Tractable ICL Tuple Optimization

The problem of optimization of in-context-learning demonstration tuples is an important problem because foundational models seem to have shown a major increase in the performance over a task when provided with in-context examples. We want to make exponential-complexity demonstration optimization tractable.

Problem Statement

Consider a set \(\mathcal{T}\) of the train-set (the so-called train set for ICL), from which we can pick a maximum of \(k\) examples in order (we start with picking exactly \(k\) examples for now). The (which can depend on the query at hand \(x\), but not on the label \(y\):

\(\vec{S} = \langle(x_1, y_1), (x_2, y_2), \cdots (x_k, y_k)\rangle; S \subseteq \mathcal{T} \)

\(\vec{S}\) needs to be picked such that the performance of a separate validation set \(\mathcal{V}\) on a task is maximized (for some metric/loss/performance measure \(l\):

\(\mathcal{L}(\mathcal{T}, \vec{S}, \mathcal{V}) = \sum\limits_{(x, y) \in \mathcal{V}} l(f_{\theta} (y|p, x, \vec{S}), y)\)

for some initial prompt \(p\). The optimal ICL tuple is thus:

\(\vec{S}^* = \mathop{\text{argmin}}\limits_{\vec{S}} \mathcal{L}(\mathcal{T}, \vec{S}, \mathcal{V})\)

Complexity

If we were to directly evaluate all possible combinations and pick the best one, that would give us a perfect global optimum but will be combinatorially explosive (number of LLM calls):

\(|\mathcal{V}| \sum\limits_{j=0}^{k}{T \choose j} \cdot j!\)

Thus, we need to reduce this search space and/or optimization time. In traditional settings, a number of ways have been suggested, but some of them are not likely to work here. For instance, a number of papers found diversity-based selection to not work. This is expected because those methods were designed to optimize the learning of probabilities. But here, we’re interested in the learning of conditional probabilities. Conditional on the query datapoint, the prompt instruction, and the internal representation of everything the model has learned. Thus, we consider the following things:

Tractability

The first thing we note is that we need to change the multiplicative factor of this exponential into an additive factor by picking examples sequentially instead of parallelly. That is, we replace the optimization problem to instead pick the \(j\)th example as follows:

\(\vec{S}_{i+1} = \vec{S}_i \oplus t_{i+1}; S_i \subseteq \mathcal{T}; t_i = (x_i, y_i) \in \mathcal{T} \)
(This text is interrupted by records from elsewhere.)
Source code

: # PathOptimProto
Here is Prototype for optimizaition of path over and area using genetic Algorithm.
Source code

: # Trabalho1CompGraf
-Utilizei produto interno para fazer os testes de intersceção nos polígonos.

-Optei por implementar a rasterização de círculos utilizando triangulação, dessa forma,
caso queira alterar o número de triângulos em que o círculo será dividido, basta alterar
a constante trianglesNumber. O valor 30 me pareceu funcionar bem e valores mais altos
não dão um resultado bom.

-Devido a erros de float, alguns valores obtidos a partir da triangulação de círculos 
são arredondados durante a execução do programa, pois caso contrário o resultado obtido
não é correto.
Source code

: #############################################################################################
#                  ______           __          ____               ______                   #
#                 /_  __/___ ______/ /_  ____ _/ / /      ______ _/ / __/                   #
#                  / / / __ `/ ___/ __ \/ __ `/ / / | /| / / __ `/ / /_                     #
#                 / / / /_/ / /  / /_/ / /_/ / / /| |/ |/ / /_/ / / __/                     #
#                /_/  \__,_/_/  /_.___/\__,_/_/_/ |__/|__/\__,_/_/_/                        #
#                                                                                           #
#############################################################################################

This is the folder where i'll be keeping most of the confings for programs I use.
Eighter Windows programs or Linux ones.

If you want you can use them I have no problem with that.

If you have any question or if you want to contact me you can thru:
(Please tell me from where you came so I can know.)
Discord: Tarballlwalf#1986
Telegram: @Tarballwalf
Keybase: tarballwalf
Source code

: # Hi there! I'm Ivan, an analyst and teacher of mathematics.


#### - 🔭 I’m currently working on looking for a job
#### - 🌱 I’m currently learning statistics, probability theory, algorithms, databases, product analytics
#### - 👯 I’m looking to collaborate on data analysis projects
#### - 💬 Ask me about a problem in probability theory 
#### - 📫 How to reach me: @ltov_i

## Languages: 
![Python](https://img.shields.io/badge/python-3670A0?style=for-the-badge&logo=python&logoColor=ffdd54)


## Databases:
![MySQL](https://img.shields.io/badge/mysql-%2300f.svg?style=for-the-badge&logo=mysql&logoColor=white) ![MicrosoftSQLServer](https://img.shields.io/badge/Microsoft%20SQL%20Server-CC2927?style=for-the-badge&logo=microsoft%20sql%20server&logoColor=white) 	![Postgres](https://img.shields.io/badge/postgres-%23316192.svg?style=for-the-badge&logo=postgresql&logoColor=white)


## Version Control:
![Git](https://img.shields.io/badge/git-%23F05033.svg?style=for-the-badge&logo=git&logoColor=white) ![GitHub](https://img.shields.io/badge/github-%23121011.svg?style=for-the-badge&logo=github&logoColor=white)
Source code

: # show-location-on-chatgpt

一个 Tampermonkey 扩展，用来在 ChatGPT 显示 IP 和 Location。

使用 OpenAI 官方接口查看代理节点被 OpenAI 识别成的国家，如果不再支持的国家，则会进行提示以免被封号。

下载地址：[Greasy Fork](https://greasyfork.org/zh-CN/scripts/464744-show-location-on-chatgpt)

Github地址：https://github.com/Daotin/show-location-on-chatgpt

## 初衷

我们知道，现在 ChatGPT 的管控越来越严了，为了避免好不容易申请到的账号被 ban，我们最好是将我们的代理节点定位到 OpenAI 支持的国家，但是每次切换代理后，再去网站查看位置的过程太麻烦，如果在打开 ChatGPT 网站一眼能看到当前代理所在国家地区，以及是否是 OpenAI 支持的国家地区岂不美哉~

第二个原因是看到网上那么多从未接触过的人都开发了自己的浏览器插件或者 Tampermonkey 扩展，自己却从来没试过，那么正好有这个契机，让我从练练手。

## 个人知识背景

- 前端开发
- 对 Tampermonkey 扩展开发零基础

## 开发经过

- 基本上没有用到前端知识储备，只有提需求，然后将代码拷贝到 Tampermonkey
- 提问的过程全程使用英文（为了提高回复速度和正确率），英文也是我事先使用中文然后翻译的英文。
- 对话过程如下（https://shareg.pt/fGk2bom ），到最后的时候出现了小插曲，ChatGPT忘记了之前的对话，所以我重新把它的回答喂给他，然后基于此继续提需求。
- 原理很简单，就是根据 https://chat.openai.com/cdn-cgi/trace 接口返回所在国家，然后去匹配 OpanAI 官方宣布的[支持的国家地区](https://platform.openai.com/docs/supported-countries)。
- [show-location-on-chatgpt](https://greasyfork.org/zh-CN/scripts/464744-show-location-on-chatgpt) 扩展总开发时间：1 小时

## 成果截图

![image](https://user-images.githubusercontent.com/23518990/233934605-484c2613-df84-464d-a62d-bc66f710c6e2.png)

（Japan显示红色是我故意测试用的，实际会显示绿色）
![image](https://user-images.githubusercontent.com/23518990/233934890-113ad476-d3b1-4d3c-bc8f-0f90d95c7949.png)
And we return \(\vec{S}_{k}^*\) as the best ICL tuple, where for all \(i\):

\(\vec{S}_{i+1}^* = \vec{S}_{i}^* \oplus \mathop{\text{argmin}}\limits_{t_{i+1} \in{\mathcal{T}}} \mathcal{L}(\mathcal{T}, \vec{S}_{i}^* \oplus t_{i+1}, \mathcal{V}) \)

RL Formulation

Secondly, we use a reward model (a smaller model that we can train/finetune) to approximate the loss/score of the conditional output after picking the first \(i\) examples:

\(A_{\pi, \phi}( \widetilde{p}, \widetilde{x_v}, \widetilde{ \vec{S}{i}}, t_{i+1}) \approx \mathcal{L}(.) – \mathcal{L}(t_{i+1}) \)

\(\forall x_v \in \mathcal{V}, t_{i+1} \in \mathcal{T}; |\phi| << \theta|\)

the “~” hats on something signify conversion into FP vectors to feed into the model

Once the network \(Q_{\phi}\) is trained, we can use it directly to get a tuple of example for any query in the test set.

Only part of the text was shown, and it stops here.